How can I send the stdout of one process to multiple processes using (preferably unnamed) pipes in Unix (or Windows)?

30,609

Solution 1

Editor's note:
- >(…) is a process substitution that is a nonstandard shell feature of some POSIX-compatible shells: bash, ksh, zsh.
- This answer accidentally sends the output process substitution's output through the pipeline too: echo 123 | tee >(tr 1 a) | tr 1 b.
- Output from the process substitutions will be unpredictably interleaved, and, except in zsh, the pipeline may terminate before the commands inside >(…) do.

In unix (or on a mac), use the tee command:

$ echo 123 | tee >(tr 1 a) >(tr 1 b) >/dev/null
b23
a23

Usually you would use tee to redirect output to multiple files, but using >(...) you can redirect to another process. So, in general,

$ proc1 | tee >(proc2) ... >(procN-1) >(procN) >/dev/null

will do what you want.

Under windows, I don't think the built-in shell has an equivalent. Microsoft's Windows PowerShell has a tee command though.

Solution 2

Like dF said, bash allows to use the >(…) construct running a command in place of a filename. (There is also the <(…) construct to substitute the output of another command in place of a filename, but that is irrelevant now, I mention it just for completeness).

If you don't have bash, or running on a system with an older version of bash, you can do manually what bash does, by making use of FIFO files.

The generic way to achieve what you want, is:

  • decide how many processes should receive the output of your command, and create as many FIFOs, preferably on a global temporary folder:
    subprocesses="a b c d"
    mypid=$$
    for i in $subprocesses # this way we are compatible with all sh-derived shells  
    do
        mkfifo /tmp/pipe.$mypid.$i
    done
  • start all your subprocesses waiting input from the FIFOs:
    for i in $subprocesses
    do
        tr 1 $i </tmp/pipe.$mypid.$i & # background!
    done
  • execute your command teeing to the FIFOs:
    proc1 | tee $(for i in $subprocesses; do echo /tmp/pipe.$mypid.$i; done)
  • finally, remove the FIFOs:
    for i in $subprocesses; do rm /tmp/pipe.$mypid.$i; done

NOTE: for compatibility reasons, I would do the $(…) with backquotes, but I couldn't do it writing this answer (the backquote is used in SO).

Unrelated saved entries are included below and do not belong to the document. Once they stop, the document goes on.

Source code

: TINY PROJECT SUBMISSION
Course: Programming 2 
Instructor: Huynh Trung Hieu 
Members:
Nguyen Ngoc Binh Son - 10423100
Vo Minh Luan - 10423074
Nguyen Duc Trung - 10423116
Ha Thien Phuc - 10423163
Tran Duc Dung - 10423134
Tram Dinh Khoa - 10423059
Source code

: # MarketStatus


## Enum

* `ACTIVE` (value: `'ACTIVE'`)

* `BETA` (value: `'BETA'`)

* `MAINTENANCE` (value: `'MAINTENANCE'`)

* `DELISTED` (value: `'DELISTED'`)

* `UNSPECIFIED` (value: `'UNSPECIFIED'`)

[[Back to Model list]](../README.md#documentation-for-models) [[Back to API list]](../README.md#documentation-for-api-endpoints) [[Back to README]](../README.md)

Normally, the $(…) is old enough to work even in old versions of ksh, but if it doesn't, enclose the part in backquotes.

Solution 3

Unix (bash, ksh, zsh)

dF.'s answer contains the seed of an answer based on tee and output process substitutions
(>(...)) that may or may not work, depending on your requirements:

Note that process substitutions are a nonstandard feature that (mostly) POSIX-features-only shells such as dash (which acts as /bin/sh on Ubuntu, for instance), do not support. Shell scripts targeting /bin/sh should not rely on them.

echo 123 | tee >(tr 1 a) >(tr 1 b) >/dev/null

The pitfalls of this approach are:

  • unpredictable, asynchronous output behavior: the output streams from the commands inside the output process substitutions >(...) interleave in unpredictable ways.

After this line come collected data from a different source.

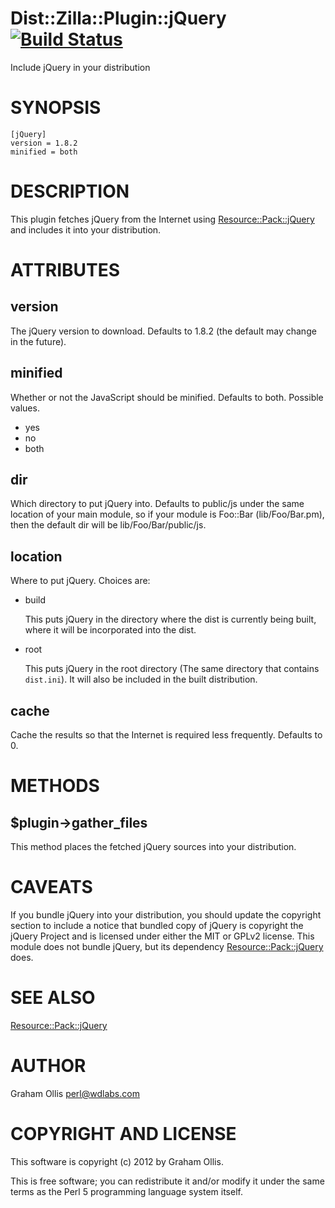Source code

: # Dist::Zilla::Plugin::jQuery [![Build Status](https://secure.travis-ci.org/plicease/Dist-Zilla-Plugin-jQuery.png)](http://travis-ci.org/plicease/Dist-Zilla-Plugin-jQuery)

Include jQuery in your distribution

# SYNOPSIS

    [jQuery]
    version = 1.8.2
    minified = both

# DESCRIPTION

This plugin fetches jQuery from the Internet
using [Resource::Pack::jQuery](https://metacpan.org/pod/Resource::Pack::jQuery) and includes it into your distribution.

# ATTRIBUTES

## version

The jQuery version to download.  Defaults to 1.8.2 (the default may
change in the future).

## minified

Whether or not the JavaScript should be minified.  Defaults to both.
Possible values.

- yes
- no
- both

## dir

Which directory to put jQuery into.  Defaults to public/js under
the same location of your main module, so if your module is 
Foo::Bar (lib/Foo/Bar.pm), then the default dir will be 
lib/Foo/Bar/public/js.

## location

Where to put jQuery.  Choices are:

- build

    This puts jQuery in the directory where the dist is currently
    being built, where it will be incorporated into the dist.

- root

    This puts jQuery in the root directory (The same directory
    that contains `dist.ini`).  It will also be included in the
    built distribution.

## cache

Cache the results so that the Internet is required less frequently.
Defaults to 0.

# METHODS

## $plugin->gather\_files

This method places the fetched jQuery sources into your distribution.

# CAVEATS

If you bundle jQuery into your distribution, you should update the copyright
section to include a notice that bundled copy of jQuery is copyright
the jQuery Project and is licensed under either the MIT or GPLv2 license.
This module does not bundle jQuery, but its dependency [Resource::Pack::jQuery](https://metacpan.org/pod/Resource::Pack::jQuery)
does.

# SEE ALSO

[Resource::Pack::jQuery](https://metacpan.org/pod/Resource::Pack::jQuery)

# AUTHOR

Graham Ollis <perl@wdlabs.com>

# COPYRIGHT AND LICENSE

This software is copyright (c) 2012 by Graham Ollis.

This is free software; you can redistribute it and/or modify it under
the same terms as the Perl 5 programming language system itself.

  • In bash and ksh (as opposed to zsh - but see exception below):

    • output may arrive after the command has finished.
    • subsequent commands may start executing before the commands in the process substitutions have finished - bash and ksh do not wait for the output process substitution-spawned processes to finish, at least by default.
    • jmb puts it well in a comment on dF.'s answer:

be aware that the commands started inside >(...) are dissociated from the original shell, and you can't easily determine when they finish; the tee will finish after writing everything, but the substituted processes will still be consuming the data from various buffers in the kernel and file I/O, plus whatever time is taken by their internal handling of data. You can encounter race conditions if your outer shell then goes on to rely on anything produced by the sub-processes.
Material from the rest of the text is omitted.